Elle regroupe trois métiers distincts : la vente, ou télémarketing, qui fonctionne essentiellement en appels entrants et représente 40 % des effectifs ; la gestion de clients, qui repose aussi presque uniquement sur de la réception et concerne 50 % des équipes ; le dépannage à distance, qui emploie les 10 % restants. Nous disposons d'un gros site dans les murs du siège social à Paris-Bercy, qui abrite un service clients, un laboratoire télévente et le SAV. Ce qui représente 250 positions. Nous comptons également deux gros call centers déportés chez nos sous-traitants. Le premier, exploité chez Euro CRM au Kremlin-Bicêtre, est plutôt axé sur de la télévente et emploie 230 personnes pour notre compte. Le deuxième, confié à Haÿs Ceritex, est plutôt dédié au service clients, tant sur le plan technique que commercial. Il emploie environ 200 personnes, pour l'instant à Boulogne, mais bientôt sur un autre centre d'appels au Mans. Ces trois call centers sont reliés en réseau virtuel, avec un point d'entrée unique qui se trouve à Bercy.

Au vu de la croissance de l'activité, la part de l'outsourcing est-elle vouée à grandir ?

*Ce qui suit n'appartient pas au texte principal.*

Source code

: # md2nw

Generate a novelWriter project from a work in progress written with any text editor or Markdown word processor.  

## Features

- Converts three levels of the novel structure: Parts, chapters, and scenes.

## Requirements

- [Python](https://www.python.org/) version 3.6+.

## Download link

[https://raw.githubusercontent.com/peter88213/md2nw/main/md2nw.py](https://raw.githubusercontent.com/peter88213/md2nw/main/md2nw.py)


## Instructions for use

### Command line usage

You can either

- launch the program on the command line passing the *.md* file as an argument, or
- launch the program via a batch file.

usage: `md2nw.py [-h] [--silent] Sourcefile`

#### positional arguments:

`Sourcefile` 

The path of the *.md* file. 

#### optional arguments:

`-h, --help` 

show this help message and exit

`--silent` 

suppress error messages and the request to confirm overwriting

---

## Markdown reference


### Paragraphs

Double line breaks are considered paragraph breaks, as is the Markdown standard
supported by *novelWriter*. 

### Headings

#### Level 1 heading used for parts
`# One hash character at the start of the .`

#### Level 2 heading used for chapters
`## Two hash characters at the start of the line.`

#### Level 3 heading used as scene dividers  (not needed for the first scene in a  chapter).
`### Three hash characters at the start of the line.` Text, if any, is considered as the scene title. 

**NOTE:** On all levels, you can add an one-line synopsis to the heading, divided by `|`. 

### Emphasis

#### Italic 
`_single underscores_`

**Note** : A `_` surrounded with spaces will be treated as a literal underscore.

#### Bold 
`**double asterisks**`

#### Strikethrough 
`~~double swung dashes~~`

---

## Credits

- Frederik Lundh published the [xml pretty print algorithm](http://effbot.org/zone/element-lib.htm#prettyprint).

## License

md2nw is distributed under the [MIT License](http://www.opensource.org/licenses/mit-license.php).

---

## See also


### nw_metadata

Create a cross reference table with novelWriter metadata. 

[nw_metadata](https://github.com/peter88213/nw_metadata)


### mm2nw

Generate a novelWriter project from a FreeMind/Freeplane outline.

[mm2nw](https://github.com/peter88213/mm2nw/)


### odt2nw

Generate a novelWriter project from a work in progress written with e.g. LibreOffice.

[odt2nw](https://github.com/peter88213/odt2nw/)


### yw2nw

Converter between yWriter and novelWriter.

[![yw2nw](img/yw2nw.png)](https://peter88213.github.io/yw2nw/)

Le développement de l'activité se fera sans doute sur la sous-traitance. En sachant qu'il y aura toujours un rapport à respecter : au moins 30 % de l'activité doit être conservée en interne. Cela concerne surtout les secteurs clés comme le dépannage et tout ce qui nécessite un niveau de formation élevé et un turn-over minimum. Cela dit, il nous reste à faire de gros gains de productivité. Nous sommes légèrement surdimensionnés, et malgré le volume croissant d'appels, nous ne devrions pas augmenter les effectifs de manière significative. Nous allons plutôt travailler sur une meilleure maîtrise des process.

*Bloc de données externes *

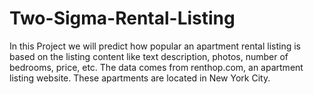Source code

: # Two-Sigma-Rental-Listing
In this Project we will predict how popular an apartment rental listing is based on the listing content like text description, photos, number of bedrooms, price, etc. The data comes from renthop.com, an apartment listing website. These apartments are located in New York City.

Quelle maîtrise avez-vous du service confié à des sociétés sous-traitantes ?


Nous communiquons à nos partenaires outsourcers une grille de profils types. Le téléconseiller doit avoir un bon niveau d'étude, de discours, d'expérience. En matière de salaires, nous soumettons également des cadres, afin d'éviter les gaps entre les salariés en internes et ceux des sous-traitants. Nous émettons également des règles assez serrées en termes de formation continue, et nous participons à toutes les sessions de formation. Par ailleurs, nous mettons en place des formules intéressantes, comme le fait de placer une équipe de 10 télévendeurs internes sur le site d'Euro CRM au Kremlin-Bicêtre, avec pour objectif d'écouter, de faire attention à la teneur du discours et de nous faire du reporting sur les méthodes et le traitement du service chez nos sous-traitants.

Comment s'organise la gestion des flux ?


Au sein des trois activités centrales du centre d'appels de Noos, les conseillers sont polyvalents, et traitent aussi bien les mails que le téléphone ou les fax. Ce qui limite au minimum les pertes de trafic. La multicompétence nous a permis de mettre en place un système de priorité : l'appel entrant est priorité un, l'e-mail priorité deux, l'appel sortant est priorité trois. Un classement sur lequel nous allons croiser une autre échelle de priorité, calquée celle-ci sur le taux de concrétisation des fichiers. Un fichier sur lequel on réalise 10 à 15 % de transformation va être priorité trois, un autre sur lequel on enregistre 2-3 % sera priorité cinq. Les conseillers sont logués avec des niveaux de priorité : ainsi, on ne perdra jamais d'appels spontanés, puisque, au moindre besoin, on fera jouer le call blending en loguant automatiquement un conseiller en priorité cinq.

Quel est le volume d'appels traités au travers de vos différentes activités ?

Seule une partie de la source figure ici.